Data listing Block Start

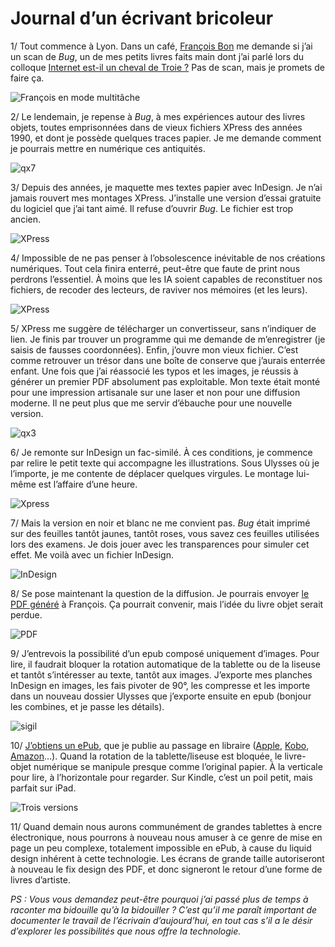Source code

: # Journal d’un écrivant bricoleur

1/ Tout commence à Lyon. Dans un café, [François Bon](http://www.tierslivre.net/) me demande si j’ai un scan de *Bug*, un de mes petits livres faits main dont j’ai parlé lors du colloque [Internet est-il un cheval de Troie ?](https://tcrouzet.com/2016/03/10/limpossibilite-de-resister-au-numerique/) Pas de scan, mais je promets de faire ça.<span id="more-43652"></span>

![François en mode multitâche](https://tcrouzet.com/images_tc/2016/03/qx6.jpg)

2/ Le lendemain, je repense à *Bug*, à mes expériences autour des livres objets, toutes emprisonnées dans de vieux fichiers XPress des années 1990, et dont je possède quelques traces papier. Je me demande comment je pourrais mettre en numérique ces antiquités.

![qx7](https://tcrouzet.com/images_tc/2016/03/qx7.jpg)

3/ Depuis des années, je maquette mes textes papier avec InDesign. Je n’ai jamais rouvert mes montages XPress. J’installe une version d’essai gratuite du logiciel que j’ai tant aimé. Il refuse d’ouvrir *Bug*. Le fichier est trop ancien.

![XPress](https://tcrouzet.com/images_tc/2016/03/xp1.png)

4/ Impossible de ne pas penser à l’obsolescence inévitable de nos créations numériques. Tout cela finira enterré, peut-être que faute de print nous perdrons l’essentiel. À moins que les IA soient capables de reconstituer nos fichiers, de recoder des lecteurs, de raviver nos mémoires (et les leurs).

![XPress](https://tcrouzet.com/images_tc/2016/03/qx2.png)

5/ XPress me suggère de télécharger un convertisseur, sans n’indiquer de lien. Je finis par trouver un programme qui me demande de m’enregistrer (je saisis de fausses coordonnées). Enfin, j’ouvre mon vieux fichier. C’est comme retrouver un trésor dans une boîte de conserve que j’aurais enterrée enfant. Une fois que j’ai réassocié les typos et les images, je réussis à générer un premier PDF absolument pas exploitable. Mon texte était monté pour une impression artisanale sur une laser et non pour une diffusion moderne. Il ne peut plus que me servir d’ébauche pour une nouvelle version.

![qx3](https://tcrouzet.com/images_tc/2016/03/qx3.jpg)

6/ Je remonte sur InDesign un fac-similé. À ces conditions, je commence par relire le petit texte qui accompagne les illustrations. Sous Ulysses où je l’importe, je me contente de déplacer quelques virgules. Le montage lui-même est l’affaire d’une heure.

![Xpress](https://tcrouzet.com/images_tc/2016/03/qx5.jpg)

7/ Mais la version en noir et blanc ne me convient pas. *Bug* était imprimé sur des feuilles tantôt jaunes, tantôt roses, vous savez ces feuilles utilisées lors des examens. Je dois jouer avec les transparences pour simuler cet effet. Me voilà avec un fichier InDesign.

![InDesign](https://tcrouzet.com/images_tc/2016/03/id1.jpg)

8/ Se pose maintenant la question de la diffusion. Je pourrais envoyer [le PDF généré](https://app.box.com/s/x1697bn96on9vkhh2jxjp0skvl33wsa6) à François. Ça pourrait convenir, mais l’idée du livre objet serait perdue.

![PDF](https://tcrouzet.com/images_tc/2016/03/pdf1.jpg)

9/ J’entrevois la possibilité d’un epub composé uniquement d’images. Pour lire, il faudrait bloquer la rotation automatique de la tablette ou de la liseuse et tantôt s’intéresser au texte, tantôt aux images. J’exporte mes planches InDesign en images, les fais pivoter de 90°, les compresse et les importe dans un nouveau dossier Ulysses que j’exporte ensuite en epub (bonjour les combines, et je passe les détails).

![sigil](https://tcrouzet.com/images_tc/2016/03/sigil.jpg)

10/ [J’obtiens un ePub](https://app.box.com/s/d6xitreb6m8x7m2wlzfhrngki1wkbc6m), que je publie au passage en libraire ([Apple](https://itunes.apple.com/fr/book/id1092982114), [Kobo](https://store.kobobooks.com/fr-fr/ebook/bug-11), [Amazon](http://www.amazon.fr/Bug-Thierry-Crouzet-ebook/dp/B01CXCLG0K/)…). Quand la rotation de la tablette/liseuse est bloquée, le livre-objet numérique se manipule presque comme l’original papier. À la verticale pour lire, à l’horizontale pour regarder. Sur Kindle, c’est un poil petit, mais parfait sur iPad.

![Trois versions](https://tcrouzet.com/images_tc/2016/03/final.jpg)

11/ Quand demain nous aurons communément de grandes tablettes à encre électronique, nous pourrons à nouveau nous amuser à ce genre de mise en page un peu complexe, totalement impossible en ePub, à cause du liquid design inhérent à cette technologie. Les écrans de grande taille autoriseront à nouveau le fix design des PDF, et donc signeront le retour d’une forme de livres d’artiste.

*PS : Vous vous demandez peut-être pourquoi j’ai passé plus de temps à raconter ma bidouille qu’à la bidouiller ? C’est qu’il me paraît important de documenter le travail de l’écrivain d’aujourd’hui, en tout cas s’il a le désir d’explorer les possibilités que nous offre la technologie.*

Data listing Block End

**Directions**
Look through the data above and report every line in which "pourrais" appears.

**Answer to this exercise**
2/ Le lendemain, je repense à *Bug*, à mes expériences autour des livres objets, toutes emprisonnées dans de vieux fichiers XPress des années 1990, et dont je possède quelques traces papier. Je me demande comment je pourrais mettre en numérique ces antiquités.
8/ Se pose maintenant la question de la diffusion. Je pourrais envoyer [le PDF généré](https://app.box.com/s/x1697bn96on9vkhh2jxjp0skvl33wsa6) à François. Ça pourrait convenir, mais l’idée du livre objet serait perdue.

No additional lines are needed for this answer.